» Requirement
What is needed here is every record, retyped without any change.
== Task input ==
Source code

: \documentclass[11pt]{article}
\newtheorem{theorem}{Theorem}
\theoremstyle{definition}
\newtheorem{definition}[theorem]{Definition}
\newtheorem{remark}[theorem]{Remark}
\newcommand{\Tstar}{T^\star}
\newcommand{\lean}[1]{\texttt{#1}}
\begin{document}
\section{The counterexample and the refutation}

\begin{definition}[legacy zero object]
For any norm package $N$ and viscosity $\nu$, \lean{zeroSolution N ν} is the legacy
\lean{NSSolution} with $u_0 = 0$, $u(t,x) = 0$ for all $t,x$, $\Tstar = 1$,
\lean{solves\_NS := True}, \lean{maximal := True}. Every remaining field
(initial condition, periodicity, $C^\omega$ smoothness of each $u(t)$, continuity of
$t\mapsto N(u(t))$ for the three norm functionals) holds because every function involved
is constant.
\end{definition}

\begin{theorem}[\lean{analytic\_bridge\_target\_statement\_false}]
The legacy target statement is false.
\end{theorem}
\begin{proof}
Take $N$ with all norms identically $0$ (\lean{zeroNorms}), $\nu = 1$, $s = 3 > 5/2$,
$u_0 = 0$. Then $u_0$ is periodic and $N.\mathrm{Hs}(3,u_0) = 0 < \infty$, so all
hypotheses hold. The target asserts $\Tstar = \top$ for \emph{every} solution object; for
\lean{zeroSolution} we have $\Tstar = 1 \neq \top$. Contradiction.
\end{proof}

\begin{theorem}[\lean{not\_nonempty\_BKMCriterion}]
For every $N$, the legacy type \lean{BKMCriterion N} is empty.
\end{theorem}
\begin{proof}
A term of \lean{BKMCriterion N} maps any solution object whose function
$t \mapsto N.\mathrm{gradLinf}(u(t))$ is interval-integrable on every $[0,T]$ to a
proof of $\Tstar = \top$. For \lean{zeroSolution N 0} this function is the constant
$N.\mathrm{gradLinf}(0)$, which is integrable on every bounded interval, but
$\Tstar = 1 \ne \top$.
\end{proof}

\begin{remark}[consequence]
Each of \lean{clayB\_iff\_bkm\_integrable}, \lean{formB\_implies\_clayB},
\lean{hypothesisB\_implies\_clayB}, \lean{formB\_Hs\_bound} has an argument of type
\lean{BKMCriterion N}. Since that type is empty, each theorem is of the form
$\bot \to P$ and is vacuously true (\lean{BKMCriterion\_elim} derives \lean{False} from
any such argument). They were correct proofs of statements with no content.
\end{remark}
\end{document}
===
» Written solution
Source code

: \documentclass[11pt]{article}
\newtheorem{theorem}{Theorem}
\theoremstyle{definition}
\newtheorem{definition}[theorem]{Definition}
\newtheorem{remark}[theorem]{Remark}
\newcommand{\Tstar}{T^\star}
\newcommand{\lean}[1]{\texttt{#1}}
\begin{document}
\section{The counterexample and the refutation}

\begin{definition}[legacy zero object]
For any norm package $N$ and viscosity $\nu$, \lean{zeroSolution N ν} is the legacy
\lean{NSSolution} with $u_0 = 0$, $u(t,x) = 0$ for all $t,x$, $\Tstar = 1$,
\lean{solves\_NS := True}, \lean{maximal := True}. Every remaining field
(initial condition, periodicity, $C^\omega$ smoothness of each $u(t)$, continuity of
$t\mapsto N(u(t))$ for the three norm functionals) holds because every function involved
is constant.
\end{definition}

\begin{theorem}[\lean{analytic\_bridge\_target\_statement\_false}]
The legacy target statement is false.
\end{theorem}
\begin{proof}
Take $N$ with all norms identically $0$ (\lean{zeroNorms}), $\nu = 1$, $s = 3 > 5/2$,
$u_0 = 0$. Then $u_0$ is periodic and $N.\mathrm{Hs}(3,u_0) = 0 < \infty$, so all
hypotheses hold. The target asserts $\Tstar = \top$ for \emph{every} solution object; for
\lean{zeroSolution} we have $\Tstar = 1 \neq \top$. Contradiction.
\end{proof}

\begin{theorem}[\lean{not\_nonempty\_BKMCriterion}]
For every $N$, the legacy type \lean{BKMCriterion N} is empty.
\end{theorem}
\begin{proof}
A term of \lean{BKMCriterion N} maps any solution object whose function
$t \mapsto N.\mathrm{gradLinf}(u(t))$ is interval-integrable on every $[0,T]$ to a
proof of $\Tstar = \top$. For \lean{zeroSolution N 0} this function is the constant
$N.\mathrm{gradLinf}(0)$, which is integrable on every bounded interval, but
$\Tstar = 1 \ne \top$.
\end{proof}

\begin{remark}[consequence]
Each of \lean{clayB\_iff\_bkm\_integrable}, \lean{formB\_implies\_clayB},
\lean{hypothesisB\_implies\_clayB}, \lean{formB\_Hs\_bound} has an argument of type
\lean{BKMCriterion N}. Since that type is empty, each theorem is of the form
$\bot \to P$ and is vacuously true (\lean{BKMCriterion\_elim} derives \lean{False} from
any such argument). They were correct proofs of statements with no content.
\end{remark}
\end{document}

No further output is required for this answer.